For those of you who haven’t checked out our Big List of Alts folks on Twitter (and VolTwit list), you may have missed the great thread/reply storm (we’re not sure what you call a bunch of replies nested in replies nested in retweets?) around what the next crash will look like.
It started with @squeezemetrics saying “You’re not gonna get another crash”. Strong words indeed, and a little off the cheek, perhaps – but then Resolve’s Adam Butler @gestalu weighed in with a little more historical/behavioral/structural perspective:
Everyone always focuses on the character of the most recent crises, but obviously the most recent crises are the most likely to retard the very behaviour that led to those crises.
Next bear mkt likely to resemble 2000 – 2002 slow grind lower.
Tail hedging dead money for years? https://t.co/H5J0wikpXd
— Adam Butler (@GestaltU) August 10, 2021
Now the wheels were greased for a full on tweetstorm across some of the best follows out there. @choffstein replied to our own @attaincap2 question on how this lines up with his liquidity cascade thesis, saying:
Will the next crash be like 2000-2002? I don’t think @GestaltU meant that literally (though, I’ll let him correctly). Just more that if everyone prepares for an accute crash, the path of greatest pain is a slow burn. And that’s the path markets will likely take.
— Corey Hoffstein 🏴☠️ (@choffstein) August 10, 2021
This was a great point by Corey – if not unscientific. It does feel like the market loves inflicting max pain on the most people, meaning if tons of us are protected from a sharp decline – maybe that’s not what will happen. But what if the market is less liquid now? Maybe the fact that there’s more protection (in and of itself not proven anywhere), is belittled by the thought that there’s much less liquidity – especially in a crisis. Enter @ksidiii, sharing his thoughts on how there’s not enough market makers to act as a buffer – and calling out the thought that OTC exposure is down by showing there’s a TON of autocallable risk out there – pushing @gestaltu to come back full circle re-thinking if there’s triggers down below which could accelerate a move lower…
On top of that, the market participants and their role have also changed drastically as we have cut down the overall liquidity providers as the space has become monopolized.When things go risk off, these main 5 providers (in reality) pull liquidity much faster than they once did
— Kris Sidial (@Ksidiii) August 10, 2021
Sure direct variance tails is dead but risk is absolutely being hoarded in a lot of the autocallable market…. the US is on pace to now be the largest autocallable mkt. Dealers hedge that risk on the listed side (I was part of that desk a year ago)
— Kris Sidial (@Ksidiii) August 10, 2021
How do the payoff functions of the most popular exotics map to dealer gamma? Are the reaction functions not substantially different than what we’ve seen from systematic vol selling prior to March 2020? What sort of market environment is most toxic to these products?
— Adam Butler (@GestaltU) August 10, 2021
Which brought out the auto-callable folks, one of which we had on a recent pod talking structured products and buffered notes (Joe Halpern).
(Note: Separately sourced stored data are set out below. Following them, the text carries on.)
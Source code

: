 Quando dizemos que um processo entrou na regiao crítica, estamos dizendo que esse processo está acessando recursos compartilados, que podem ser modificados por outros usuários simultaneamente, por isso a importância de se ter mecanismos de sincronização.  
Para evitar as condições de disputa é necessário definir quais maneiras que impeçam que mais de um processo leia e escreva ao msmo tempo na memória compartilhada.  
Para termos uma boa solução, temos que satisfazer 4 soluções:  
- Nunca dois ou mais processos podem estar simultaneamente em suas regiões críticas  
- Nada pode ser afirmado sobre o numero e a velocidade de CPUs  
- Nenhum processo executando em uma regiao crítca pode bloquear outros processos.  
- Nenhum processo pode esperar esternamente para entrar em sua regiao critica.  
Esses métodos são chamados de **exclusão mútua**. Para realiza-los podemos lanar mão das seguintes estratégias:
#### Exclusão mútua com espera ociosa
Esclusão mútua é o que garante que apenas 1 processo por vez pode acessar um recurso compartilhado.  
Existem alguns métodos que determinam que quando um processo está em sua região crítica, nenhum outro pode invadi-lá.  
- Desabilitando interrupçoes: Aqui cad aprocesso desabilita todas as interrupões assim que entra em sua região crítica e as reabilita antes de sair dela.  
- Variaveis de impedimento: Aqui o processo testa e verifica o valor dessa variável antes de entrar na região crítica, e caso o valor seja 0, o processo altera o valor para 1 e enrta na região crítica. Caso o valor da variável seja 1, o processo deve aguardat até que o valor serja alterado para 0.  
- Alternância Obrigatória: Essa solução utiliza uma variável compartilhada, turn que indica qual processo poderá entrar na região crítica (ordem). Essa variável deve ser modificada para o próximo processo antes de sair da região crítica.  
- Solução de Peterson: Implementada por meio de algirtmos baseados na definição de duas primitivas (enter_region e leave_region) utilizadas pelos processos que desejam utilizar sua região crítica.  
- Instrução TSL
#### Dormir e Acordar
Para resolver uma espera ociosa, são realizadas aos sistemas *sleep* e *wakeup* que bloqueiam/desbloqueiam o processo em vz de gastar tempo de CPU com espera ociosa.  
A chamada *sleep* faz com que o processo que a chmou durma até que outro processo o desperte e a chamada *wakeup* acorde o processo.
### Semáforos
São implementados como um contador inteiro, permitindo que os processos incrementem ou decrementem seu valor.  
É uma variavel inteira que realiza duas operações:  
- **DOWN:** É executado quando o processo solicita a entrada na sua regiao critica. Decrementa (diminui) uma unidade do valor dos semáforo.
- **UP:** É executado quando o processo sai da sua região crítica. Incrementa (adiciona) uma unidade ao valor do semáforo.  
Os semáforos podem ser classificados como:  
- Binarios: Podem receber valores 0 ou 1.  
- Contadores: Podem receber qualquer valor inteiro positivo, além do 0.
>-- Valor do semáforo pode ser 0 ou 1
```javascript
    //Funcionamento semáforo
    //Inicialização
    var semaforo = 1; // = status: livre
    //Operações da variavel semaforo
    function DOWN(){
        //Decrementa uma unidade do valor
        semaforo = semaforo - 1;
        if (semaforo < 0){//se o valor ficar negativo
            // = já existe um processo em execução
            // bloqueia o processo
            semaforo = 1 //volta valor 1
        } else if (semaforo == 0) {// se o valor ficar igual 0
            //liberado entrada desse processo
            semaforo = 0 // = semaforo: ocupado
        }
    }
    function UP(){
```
The view in our pod is there isn’t really any added risk here. But FinTwit had different ideas, led by @nihilisttrader pointedly pointing out that the search for yield drives all of this, and those providing the yield are the ones taking on the “gap risk”:
Notes, volcontrol, you name it. mkt hungry for yield enhancement or illiquid optionality these days. and that leaves the risk warehouses short gap risk.
Coupled with tighter risk limits/regs and no layoffs.. and it’s fairly obvious why shit-gap-cliquets print at 50bps
— nihilist trader (@NihilistTrader) August 10, 2021
Leading into, after a night of sleep, the conversation about how the government is likely to react in teh next crash to prop up the market with concentrated market maker activity, per @TradeVolatility
Consolidation of MMs will just make it easier for the Fed to create an Emergency Lending Facility to directly prop then up.
(Started as definite sarcasm and finished unsure)
— Trading Volatility (@TradeVolatility) August 11, 2021
And lastly – to Inflation… by @breakingthemark, after some well placed rhetorical questions on what happens if we don’t backstop the market, if we don’t prop up market makers, if we actually let the market fall to where participants start to come in and buy…
inflation or interest rate concerns in a long time, and I wonder what's going to happen when policy makers are forced to make a choice between propping up the market or keeping inflation down.
— Matt Hollerbach (@breakingthemark) August 11, 2021
Go check it all out for yourself by surfing between these different replies, and let us know what you think. Will the next down move be even faster and more nasty than the last – or rather tame and measured because the last was so nasty.